Exercise directions: Copy exactly the stretch of data below from the line with "## 187 2018" through the line with "## 200 2018", including both of those lines.

============================================================

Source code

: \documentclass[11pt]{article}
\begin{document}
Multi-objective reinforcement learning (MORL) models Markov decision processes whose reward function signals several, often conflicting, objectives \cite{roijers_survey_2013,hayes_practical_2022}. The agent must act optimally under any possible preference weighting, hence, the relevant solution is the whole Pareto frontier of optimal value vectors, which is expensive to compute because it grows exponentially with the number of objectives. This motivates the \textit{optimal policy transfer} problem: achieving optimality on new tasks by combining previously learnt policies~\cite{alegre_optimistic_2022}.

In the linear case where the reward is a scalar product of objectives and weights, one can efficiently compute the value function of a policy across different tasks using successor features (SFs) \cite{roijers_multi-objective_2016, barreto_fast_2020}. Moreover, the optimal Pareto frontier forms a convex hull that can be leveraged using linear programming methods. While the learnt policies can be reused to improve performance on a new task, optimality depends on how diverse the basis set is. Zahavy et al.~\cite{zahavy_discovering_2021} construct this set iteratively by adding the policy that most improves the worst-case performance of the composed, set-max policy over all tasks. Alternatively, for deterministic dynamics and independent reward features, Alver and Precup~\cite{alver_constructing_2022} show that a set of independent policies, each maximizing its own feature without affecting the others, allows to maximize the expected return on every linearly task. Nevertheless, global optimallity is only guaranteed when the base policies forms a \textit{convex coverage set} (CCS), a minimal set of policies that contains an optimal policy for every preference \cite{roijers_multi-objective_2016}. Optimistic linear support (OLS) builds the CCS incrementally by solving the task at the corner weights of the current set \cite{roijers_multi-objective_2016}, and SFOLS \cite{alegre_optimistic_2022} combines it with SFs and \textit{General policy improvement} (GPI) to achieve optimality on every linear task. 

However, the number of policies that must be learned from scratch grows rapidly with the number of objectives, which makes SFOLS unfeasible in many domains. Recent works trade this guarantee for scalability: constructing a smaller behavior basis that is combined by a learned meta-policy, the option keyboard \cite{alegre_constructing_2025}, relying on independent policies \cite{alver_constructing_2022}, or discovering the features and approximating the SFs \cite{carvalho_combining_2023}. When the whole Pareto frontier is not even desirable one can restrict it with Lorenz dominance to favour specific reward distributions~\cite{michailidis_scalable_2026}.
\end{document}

============================================================

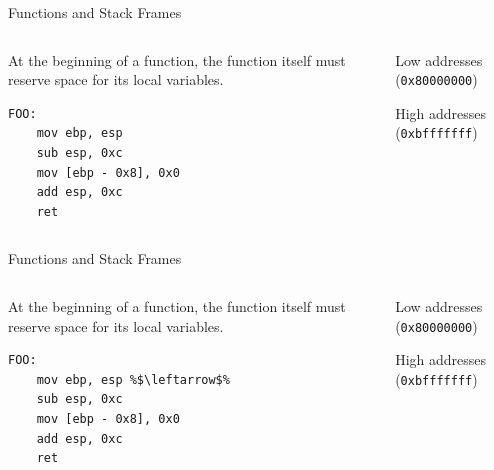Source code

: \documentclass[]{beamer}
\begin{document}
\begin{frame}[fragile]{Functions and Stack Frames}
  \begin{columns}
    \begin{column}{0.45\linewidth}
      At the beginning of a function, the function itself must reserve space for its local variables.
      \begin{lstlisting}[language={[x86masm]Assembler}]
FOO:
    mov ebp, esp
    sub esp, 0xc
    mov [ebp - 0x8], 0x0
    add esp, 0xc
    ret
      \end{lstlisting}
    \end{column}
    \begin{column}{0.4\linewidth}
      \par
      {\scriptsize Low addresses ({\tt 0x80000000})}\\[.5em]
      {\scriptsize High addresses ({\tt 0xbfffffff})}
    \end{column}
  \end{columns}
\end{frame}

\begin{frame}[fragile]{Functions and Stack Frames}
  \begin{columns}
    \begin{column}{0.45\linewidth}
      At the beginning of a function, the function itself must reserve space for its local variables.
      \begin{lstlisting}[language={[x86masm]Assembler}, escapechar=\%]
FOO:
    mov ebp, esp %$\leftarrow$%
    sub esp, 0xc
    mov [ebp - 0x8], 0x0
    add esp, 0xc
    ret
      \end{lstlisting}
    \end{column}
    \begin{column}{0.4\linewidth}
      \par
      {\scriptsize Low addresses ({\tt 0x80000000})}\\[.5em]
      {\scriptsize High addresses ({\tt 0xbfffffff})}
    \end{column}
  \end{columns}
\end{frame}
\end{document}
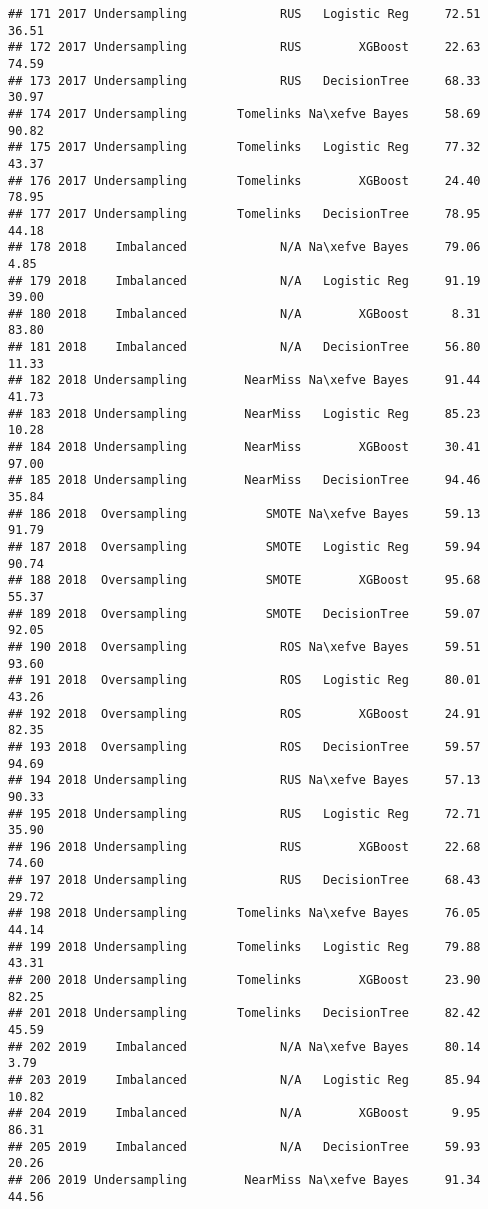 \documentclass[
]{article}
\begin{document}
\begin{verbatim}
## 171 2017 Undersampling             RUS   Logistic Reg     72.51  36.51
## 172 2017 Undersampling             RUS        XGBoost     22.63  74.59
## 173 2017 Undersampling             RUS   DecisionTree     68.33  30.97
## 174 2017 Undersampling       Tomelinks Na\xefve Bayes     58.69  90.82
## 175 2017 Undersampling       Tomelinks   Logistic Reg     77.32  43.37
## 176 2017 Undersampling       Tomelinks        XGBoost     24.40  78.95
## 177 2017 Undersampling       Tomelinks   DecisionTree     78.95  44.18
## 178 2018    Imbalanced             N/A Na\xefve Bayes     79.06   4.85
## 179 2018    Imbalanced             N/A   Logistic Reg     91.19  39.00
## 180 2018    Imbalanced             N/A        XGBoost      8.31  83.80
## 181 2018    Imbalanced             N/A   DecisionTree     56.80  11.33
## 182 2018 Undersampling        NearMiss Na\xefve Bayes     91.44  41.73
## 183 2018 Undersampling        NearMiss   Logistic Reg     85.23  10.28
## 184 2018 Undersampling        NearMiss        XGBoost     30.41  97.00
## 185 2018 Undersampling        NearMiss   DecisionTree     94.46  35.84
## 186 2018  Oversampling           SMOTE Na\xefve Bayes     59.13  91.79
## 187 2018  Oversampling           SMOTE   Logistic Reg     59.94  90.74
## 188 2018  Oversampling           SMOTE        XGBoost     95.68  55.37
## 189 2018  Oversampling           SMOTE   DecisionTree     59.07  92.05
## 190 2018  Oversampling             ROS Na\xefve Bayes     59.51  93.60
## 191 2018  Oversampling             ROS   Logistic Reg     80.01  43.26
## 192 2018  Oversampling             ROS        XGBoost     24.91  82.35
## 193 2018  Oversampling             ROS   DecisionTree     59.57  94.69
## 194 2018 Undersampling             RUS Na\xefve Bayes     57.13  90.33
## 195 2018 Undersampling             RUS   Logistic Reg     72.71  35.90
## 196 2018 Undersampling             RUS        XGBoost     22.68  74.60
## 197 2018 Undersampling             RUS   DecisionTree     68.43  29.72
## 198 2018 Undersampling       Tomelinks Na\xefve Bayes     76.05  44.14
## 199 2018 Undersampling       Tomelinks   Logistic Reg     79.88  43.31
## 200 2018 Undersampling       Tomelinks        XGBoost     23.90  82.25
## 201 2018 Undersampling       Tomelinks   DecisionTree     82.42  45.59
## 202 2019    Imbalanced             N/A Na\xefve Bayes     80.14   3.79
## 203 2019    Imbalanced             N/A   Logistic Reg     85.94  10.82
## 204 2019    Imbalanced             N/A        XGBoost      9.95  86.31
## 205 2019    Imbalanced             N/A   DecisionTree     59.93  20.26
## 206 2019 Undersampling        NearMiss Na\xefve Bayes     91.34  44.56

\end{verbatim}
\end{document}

============================================================

Result of the task:
## 187 2018  Oversampling           SMOTE   Logistic Reg     59.94  90.74
## 188 2018  Oversampling           SMOTE        XGBoost     95.68  55.37
## 189 2018  Oversampling           SMOTE   DecisionTree     59.07  92.05
## 190 2018  Oversampling             ROS Na\xefve Bayes     59.51  93.60
## 191 2018  Oversampling             ROS   Logistic Reg     80.01  43.26
## 192 2018  Oversampling             ROS        XGBoost     24.91  82.35
## 193 2018  Oversampling             ROS   DecisionTree     59.57  94.69
## 194 2018 Undersampling             RUS Na\xefve Bayes     57.13  90.33
## 195 2018 Undersampling             RUS   Logistic Reg     72.71  35.90
## 196 2018 Undersampling             RUS        XGBoost     22.68  74.60
## 197 2018 Undersampling             RUS   DecisionTree     68.43  29.72
## 198 2018 Undersampling       Tomelinks Na\xefve Bayes     76.05  44.14
## 199 2018 Undersampling       Tomelinks   Logistic Reg     79.88  43.31
## 200 2018 Undersampling       Tomelinks        XGBoost     23.90  82.25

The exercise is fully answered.